Look around here and find a spark table for a set-up similar to yours and go from there. I recently tuned Johnwag's car by ear, as in the dyno was broken and not displaying torque output properly so I listened to the motor getting stronger and stronger with spark advance until it made no change in sound, this was MBT. My awesomeness was vetted when I saw the spark table I made was a near identical copy to DIY Autotune and 949's 1.8/header/intake tune. I had Machismo load that tune on his car and there were similar results. There is less chance of this on a turbo car, but you can get a good spark tale and go from there.

Finally, I want you guys getting your feet wet to do this yourself rather than pay someone. You're running MS, which is here for the hobbyist. We've explained this process to you because we want you to come full circle. I fix more tunes than anything else, even expensive ones. You can do this, it will be fun, and you can say with pride that you built it and tuned it.

hustler

iTrader: (6)

http://www.innovatemotorsports.com/resources/myths.php

Read this if you haven't. I recently experienced this, and talked about it in another thread. I have low enough static comp that I can advance spark well beyond MBT for at least 6* and get either no change or less output, and still not achieve detonation. This can benefit you at high, motorcycle RPM but from what I understand we turn too low of an RPM to benefit from this extreme spark advance.

FYI:
Savington and I both confirmed max torque at 11.5:1 and neither one of us make black smoke out the pipe or fire (i get a pop occasionally). I think this article is referring to people running fire-puking rich. The multitude of Evo's and STI's which frequently puke fire at the racetrack confirm this notion.

pdexta

iTrader: (17)

I love hearing that detonation is occurring that far after MBT, it's certainly nice to think that there is a decent buffer between max power and detonation, I was under the impression that the margin of error was much smaller.

This is going a slightly different direction, but still in reference to timing. I've been reading up on EGT's as a function of timing and there seems to be surprisingly little information. I found an old post on NASIOC (ancient by internet standards, ca 2004), and just wanted to make sure I understood it correctly.

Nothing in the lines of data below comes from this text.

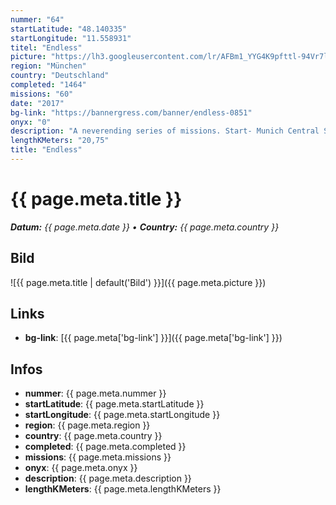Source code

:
 ```yaml
---
nummer: "64"
startLatitude: "48.140335"
startLongitude: "11.558931"
titel: "Endless"
picture: "https://lh3.googleusercontent.com/lr/AFBm1_YYG4K9pfttl-94Vr7lQOM4ImkEBWyjehNv8I81S655fQ9oxF6_T_bEWrFyMLibyh_5JbEK5AORLmfbNLpniX4ciELdpSuB8HnzdAy1FNMOpy0M93lUw7XSHyY-iaoweUJpX7abVCBTHJSIFnIAP1jlb3snny-Knyw6CjquQuXg4y7HR-39UUSqSlAbtzSewjK5q3X5yKGsPFhmXMoNIyXjk65-E4KPgtgSMu9-CD1Z_jMW6c10VxlaZJErUsKFltwkrDFh96zWBV_PSwQ7aroZkt1hfNPr2HPGmyIChfOQtSWEvTSTbylNmqfI9ooFDG9rqQzTMy_4UGlfNYvh7L0laKiYrdl-159oLeelKMwf3kEQw3jEOU8Q8t2volOutM55_cBSZKXpLJlZqJU-mOvPB89HFv1ppR_JIcecu0LmrnEH8O4F-MMID1ZrCdlFUvOX35QSK-jwGz-X5fGhYZTmOEksoP1ZQDNdcCYQr76NmMMBqrkfLhsIpQ9x0qMr-1P-TXMrXPRvpMpkLBgnqsHLWCIhUX85f_j80GZRdpg7l8NJgF8T8YPHBluV4DO8xqzd7vMnRGyURaowMnYC8fwRzRy7pkOhR0dqprTxKbkvPRkmfqv6EjNqu_nyZ44BHxlkutBKdtYkd8W1vIQpYPFxKBbnrx8CXkkn2zYIKPx_fls6F0PV7Lp5tx3oLTHVcKO8RfbpDP5jXEHxslXzAXYPjmQue43pcdzxpQoRdOJFC2i1zMDDsoFTULDkx4-ZwDpV2wfkohaoXRh8vcTYVW-pvW4Nws49jDgZ3rzplZWsNEMW9Qj0X1ICbN2EPtT8s6KM3_T_SsTIdHbvofp40EtmEJe8t5QM6mXh"
region: "München"
country: "Deutschland"
completed: "1464"
missions: "60"
date: "2017"
bg-link: "https://bannergress.com/banner/endless-0851"
onyx: "0"
description: "A neverending series of missions. Start- Munich Central Station \"Löwe Im Hauptbahnhof\"."
lengthKMeters: "20,75"
title: "Endless"
---
```


# {{ page.meta.title }}
_**Datum:** {{ page.meta.date }} • **Country:** {{ page.meta.country }}_

## Bild
![{{ page.meta.title | default('Bild') }}]({{ page.meta.picture }})

## Links
- **bg-link**: [{{ page.meta['bg-link'] }}]({{ page.meta['bg-link'] }})

## Infos
- **nummer**: {{ page.meta.nummer }}
- **startLatitude**: {{ page.meta.startLatitude }}
- **startLongitude**: {{ page.meta.startLongitude }}
- **region**: {{ page.meta.region }}
- **country**: {{ page.meta.country }}
- **completed**: {{ page.meta.completed }}
- **missions**: {{ page.meta.missions }}
- **onyx**: {{ page.meta.onyx }}
- **description**: {{ page.meta.description }}
- **lengthKMeters**: {{ page.meta.lengthKMeters }}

The post (http://forums.nasioc.com/forums/show...23&postcount=3) seemed to indicate that a plot of EGT vs Timing advance would look something like:



This lead me to think that with a EGT gauge you could simply tune to cold temperatures to arrive at a very safe spark map. Is that reasonable to assume? It would be nice to see plot with actual data to see exactly what that relationship looked like and how much timing is between the "cold" and "hot" peaks.

Savington

iTrader: (31)

It is much smaller for everyone except the 28R big hotside low compression crew. I've posted my 9.5:1 2554R spark map twice in the last few days, it's detonation limited everywhere except above ~6000rpm. This is why we hype the low compression, uncorked turbine housings, and stupid-safe AFRs - big timing = big power.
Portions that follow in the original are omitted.